Her gün biraz daha daralıyor çember. Güvensizlik, korku, gelecek endişesi her gün daha kalın bir bulutla çöküyor üzerimize. Nefes alabiliyor muyuz?
Faillerin en ağır şekilde cezalandırılacağı beyanatları kimsenin yüreğine su serpemiyor artık. Can korkusu, cananı yitirme korkusu külhanbeyi tavırlı intikam naralarıyla iflah olmuyor.
Bugün de ölmedim, bugün de çocuğum hayatta, kocam, babam hayattalar. Şükür. Peki böyle bir şey mi hayat; hayatta kalabilme ihtimaline tutunup günü geçirmekten mi ibaret?

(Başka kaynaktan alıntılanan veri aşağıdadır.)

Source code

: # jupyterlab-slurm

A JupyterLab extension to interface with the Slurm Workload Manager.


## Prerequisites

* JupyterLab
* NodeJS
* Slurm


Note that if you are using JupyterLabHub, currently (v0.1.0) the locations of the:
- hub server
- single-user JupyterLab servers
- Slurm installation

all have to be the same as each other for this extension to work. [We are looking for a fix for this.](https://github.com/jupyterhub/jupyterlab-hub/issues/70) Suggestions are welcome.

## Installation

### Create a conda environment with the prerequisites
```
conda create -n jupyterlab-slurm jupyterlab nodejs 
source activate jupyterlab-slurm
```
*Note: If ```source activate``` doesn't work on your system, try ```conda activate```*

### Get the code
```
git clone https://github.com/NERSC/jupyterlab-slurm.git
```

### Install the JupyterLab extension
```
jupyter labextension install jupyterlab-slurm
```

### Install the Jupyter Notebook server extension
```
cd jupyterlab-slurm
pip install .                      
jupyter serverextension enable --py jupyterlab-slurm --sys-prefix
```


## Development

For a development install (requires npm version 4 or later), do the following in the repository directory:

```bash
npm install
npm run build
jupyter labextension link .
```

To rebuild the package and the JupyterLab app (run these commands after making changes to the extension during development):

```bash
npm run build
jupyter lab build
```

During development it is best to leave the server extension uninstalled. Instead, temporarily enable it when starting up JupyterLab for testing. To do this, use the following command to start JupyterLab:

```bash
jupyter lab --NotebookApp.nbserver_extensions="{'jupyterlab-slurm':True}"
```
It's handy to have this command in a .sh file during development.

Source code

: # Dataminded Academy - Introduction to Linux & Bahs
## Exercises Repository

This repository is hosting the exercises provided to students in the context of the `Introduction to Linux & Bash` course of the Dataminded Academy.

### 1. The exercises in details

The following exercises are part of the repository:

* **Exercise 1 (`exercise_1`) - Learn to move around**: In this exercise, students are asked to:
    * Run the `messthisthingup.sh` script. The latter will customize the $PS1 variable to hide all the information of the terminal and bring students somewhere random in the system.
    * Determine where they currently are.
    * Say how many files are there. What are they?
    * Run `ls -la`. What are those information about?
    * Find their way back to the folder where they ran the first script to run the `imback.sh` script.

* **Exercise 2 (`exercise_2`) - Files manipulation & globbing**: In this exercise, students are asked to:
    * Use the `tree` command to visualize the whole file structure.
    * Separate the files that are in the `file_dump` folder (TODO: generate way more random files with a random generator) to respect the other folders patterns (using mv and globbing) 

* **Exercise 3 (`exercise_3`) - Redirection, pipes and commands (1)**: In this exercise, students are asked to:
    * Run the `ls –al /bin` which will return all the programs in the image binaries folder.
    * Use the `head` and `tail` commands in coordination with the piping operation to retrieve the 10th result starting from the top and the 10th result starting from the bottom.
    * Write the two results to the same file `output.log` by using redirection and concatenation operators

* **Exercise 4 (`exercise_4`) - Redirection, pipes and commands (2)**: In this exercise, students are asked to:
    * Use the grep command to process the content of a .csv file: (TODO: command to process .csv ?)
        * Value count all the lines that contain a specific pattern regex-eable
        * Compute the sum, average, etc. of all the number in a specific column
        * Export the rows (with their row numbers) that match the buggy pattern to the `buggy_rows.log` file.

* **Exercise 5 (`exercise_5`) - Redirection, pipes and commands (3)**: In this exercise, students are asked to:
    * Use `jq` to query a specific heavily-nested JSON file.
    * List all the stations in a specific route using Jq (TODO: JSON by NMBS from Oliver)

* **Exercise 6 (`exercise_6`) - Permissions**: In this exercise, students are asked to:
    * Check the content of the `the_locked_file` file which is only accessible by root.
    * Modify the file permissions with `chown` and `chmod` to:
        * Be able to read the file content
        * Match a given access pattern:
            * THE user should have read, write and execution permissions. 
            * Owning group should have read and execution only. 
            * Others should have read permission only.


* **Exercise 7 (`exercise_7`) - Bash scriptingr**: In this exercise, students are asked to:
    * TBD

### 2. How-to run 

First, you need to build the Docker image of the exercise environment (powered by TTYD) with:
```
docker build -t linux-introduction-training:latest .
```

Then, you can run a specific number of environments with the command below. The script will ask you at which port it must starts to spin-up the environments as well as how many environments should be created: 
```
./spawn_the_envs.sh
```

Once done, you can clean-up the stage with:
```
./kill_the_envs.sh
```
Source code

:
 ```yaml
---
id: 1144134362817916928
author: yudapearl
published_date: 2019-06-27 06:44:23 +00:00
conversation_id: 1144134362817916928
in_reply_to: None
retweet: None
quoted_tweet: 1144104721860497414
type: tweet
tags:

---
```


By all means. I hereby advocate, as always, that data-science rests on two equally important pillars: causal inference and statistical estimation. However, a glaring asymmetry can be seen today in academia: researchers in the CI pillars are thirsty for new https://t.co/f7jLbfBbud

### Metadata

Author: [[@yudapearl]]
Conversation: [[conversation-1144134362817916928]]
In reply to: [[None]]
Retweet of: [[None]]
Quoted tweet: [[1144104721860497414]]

Ölümden daha kötü bir şey varsa o da her an ölebileceğin korkusuyla yaşamak. Her gün yeniden ölmek değil mi bu?
Kafanda büyütüp,
kurgulayıp, karanlıklara batırıp,
tüm varlığını saran,
yaşam alanını daha da daha da küçültmeye çalışıp ve bu küçücük alan içinde var olduğuna,
bir gün daha...
Korkuyla geçen yaşam yaşam mı?
Yasla, intikamla...
Daha ne kadar devam edebiliriz yaşıyormuş gibi yapmaya? Pisa sonuçlarına dertlenebildiğimiz günler mi en konforlu anlarımız? Hayatta kalmakla bu kadar meşgul bir halk nasıl olur da çocuğu eleştirel düşünsün diye çabalayabilir. Hayatta kalsın ister ancak. Akşam ailenin her ferdi evine dönebilsin yeter.
Gidenler gittikleri yerde, kalanlar kaldıkları yerde acı içinde. Herkesin tek bir dileği var: Yeter ki çocuklara bir şey olmasın. Olmasın!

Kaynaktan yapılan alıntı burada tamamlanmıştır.